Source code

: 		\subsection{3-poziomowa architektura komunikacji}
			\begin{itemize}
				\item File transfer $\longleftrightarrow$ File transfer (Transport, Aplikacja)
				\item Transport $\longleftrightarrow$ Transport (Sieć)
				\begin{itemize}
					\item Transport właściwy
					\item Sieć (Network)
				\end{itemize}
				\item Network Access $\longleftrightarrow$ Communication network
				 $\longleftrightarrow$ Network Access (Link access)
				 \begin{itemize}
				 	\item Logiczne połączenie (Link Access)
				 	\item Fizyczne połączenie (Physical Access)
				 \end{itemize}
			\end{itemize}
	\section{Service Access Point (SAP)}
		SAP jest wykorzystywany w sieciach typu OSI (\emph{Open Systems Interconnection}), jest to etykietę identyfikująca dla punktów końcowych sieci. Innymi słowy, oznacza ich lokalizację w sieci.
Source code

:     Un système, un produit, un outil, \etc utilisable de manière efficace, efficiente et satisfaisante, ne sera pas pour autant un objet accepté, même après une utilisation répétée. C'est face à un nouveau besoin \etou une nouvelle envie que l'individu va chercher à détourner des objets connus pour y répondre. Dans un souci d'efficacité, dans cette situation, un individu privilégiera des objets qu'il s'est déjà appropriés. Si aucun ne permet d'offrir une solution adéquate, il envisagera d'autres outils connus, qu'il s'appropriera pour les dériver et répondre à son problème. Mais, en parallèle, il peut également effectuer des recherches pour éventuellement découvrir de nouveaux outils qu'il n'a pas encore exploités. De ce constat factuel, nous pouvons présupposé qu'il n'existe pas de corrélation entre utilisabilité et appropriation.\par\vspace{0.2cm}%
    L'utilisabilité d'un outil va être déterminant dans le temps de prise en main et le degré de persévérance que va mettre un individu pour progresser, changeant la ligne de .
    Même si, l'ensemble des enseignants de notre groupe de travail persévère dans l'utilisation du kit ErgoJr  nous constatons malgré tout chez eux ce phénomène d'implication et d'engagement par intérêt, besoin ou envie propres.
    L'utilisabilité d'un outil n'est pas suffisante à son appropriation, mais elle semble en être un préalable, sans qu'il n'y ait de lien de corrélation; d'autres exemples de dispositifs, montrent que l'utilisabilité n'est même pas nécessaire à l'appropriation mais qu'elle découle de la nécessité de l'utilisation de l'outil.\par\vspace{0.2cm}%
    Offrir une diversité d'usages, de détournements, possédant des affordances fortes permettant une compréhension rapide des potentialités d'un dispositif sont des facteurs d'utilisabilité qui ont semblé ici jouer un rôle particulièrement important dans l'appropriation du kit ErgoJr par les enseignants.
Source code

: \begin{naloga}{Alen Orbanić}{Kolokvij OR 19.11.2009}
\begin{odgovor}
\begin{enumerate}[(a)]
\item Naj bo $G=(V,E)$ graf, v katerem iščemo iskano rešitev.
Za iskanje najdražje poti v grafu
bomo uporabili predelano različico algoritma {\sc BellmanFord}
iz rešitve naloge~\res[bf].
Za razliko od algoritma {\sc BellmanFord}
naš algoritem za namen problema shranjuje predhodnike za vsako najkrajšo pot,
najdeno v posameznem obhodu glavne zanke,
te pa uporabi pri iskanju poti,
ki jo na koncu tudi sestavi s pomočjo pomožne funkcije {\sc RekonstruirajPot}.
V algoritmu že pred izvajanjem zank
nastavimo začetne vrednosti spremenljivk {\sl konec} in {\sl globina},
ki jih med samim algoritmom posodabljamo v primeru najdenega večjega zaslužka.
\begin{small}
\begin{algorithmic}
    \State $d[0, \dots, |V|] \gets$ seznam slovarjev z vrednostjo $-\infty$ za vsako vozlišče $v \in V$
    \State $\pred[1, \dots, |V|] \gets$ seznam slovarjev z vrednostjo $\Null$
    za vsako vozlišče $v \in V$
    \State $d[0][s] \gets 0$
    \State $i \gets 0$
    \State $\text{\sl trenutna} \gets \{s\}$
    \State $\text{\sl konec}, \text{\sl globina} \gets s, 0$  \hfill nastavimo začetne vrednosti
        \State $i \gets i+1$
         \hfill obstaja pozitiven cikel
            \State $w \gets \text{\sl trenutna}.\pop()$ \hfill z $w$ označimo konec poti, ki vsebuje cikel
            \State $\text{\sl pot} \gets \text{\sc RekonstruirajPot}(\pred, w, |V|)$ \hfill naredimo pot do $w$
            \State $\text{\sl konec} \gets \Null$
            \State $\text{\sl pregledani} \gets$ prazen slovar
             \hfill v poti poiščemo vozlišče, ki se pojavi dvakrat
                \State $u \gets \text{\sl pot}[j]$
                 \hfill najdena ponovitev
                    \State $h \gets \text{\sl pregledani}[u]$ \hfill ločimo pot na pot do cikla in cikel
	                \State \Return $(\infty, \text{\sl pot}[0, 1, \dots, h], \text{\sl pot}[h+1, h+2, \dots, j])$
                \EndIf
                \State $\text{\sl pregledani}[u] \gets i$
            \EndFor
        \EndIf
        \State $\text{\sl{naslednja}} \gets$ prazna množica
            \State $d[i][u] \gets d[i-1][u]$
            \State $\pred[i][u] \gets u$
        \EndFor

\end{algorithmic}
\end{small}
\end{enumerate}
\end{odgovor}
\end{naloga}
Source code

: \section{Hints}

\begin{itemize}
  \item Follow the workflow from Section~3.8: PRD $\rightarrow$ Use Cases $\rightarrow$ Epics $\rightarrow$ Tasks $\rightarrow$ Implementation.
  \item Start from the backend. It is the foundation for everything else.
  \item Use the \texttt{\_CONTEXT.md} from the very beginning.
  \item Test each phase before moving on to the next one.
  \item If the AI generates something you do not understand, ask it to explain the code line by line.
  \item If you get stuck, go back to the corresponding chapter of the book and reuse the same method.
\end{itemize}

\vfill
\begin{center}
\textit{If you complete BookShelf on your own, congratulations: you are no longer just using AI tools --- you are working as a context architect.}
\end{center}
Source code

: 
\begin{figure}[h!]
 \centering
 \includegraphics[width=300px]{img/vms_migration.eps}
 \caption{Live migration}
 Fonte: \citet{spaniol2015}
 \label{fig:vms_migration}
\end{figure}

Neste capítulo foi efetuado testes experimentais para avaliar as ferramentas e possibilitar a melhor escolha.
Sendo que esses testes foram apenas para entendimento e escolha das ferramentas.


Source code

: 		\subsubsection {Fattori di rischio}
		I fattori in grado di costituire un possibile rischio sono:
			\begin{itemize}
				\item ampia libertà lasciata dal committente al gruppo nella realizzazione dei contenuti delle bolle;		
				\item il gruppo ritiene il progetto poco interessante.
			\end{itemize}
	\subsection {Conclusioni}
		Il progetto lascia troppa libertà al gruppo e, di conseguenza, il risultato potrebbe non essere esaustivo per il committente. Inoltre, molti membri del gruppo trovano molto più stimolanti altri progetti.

* _Work request_:
The answer is a single number: how many lines in the data above hold the string "appropriation".

* _Output of the task_:
3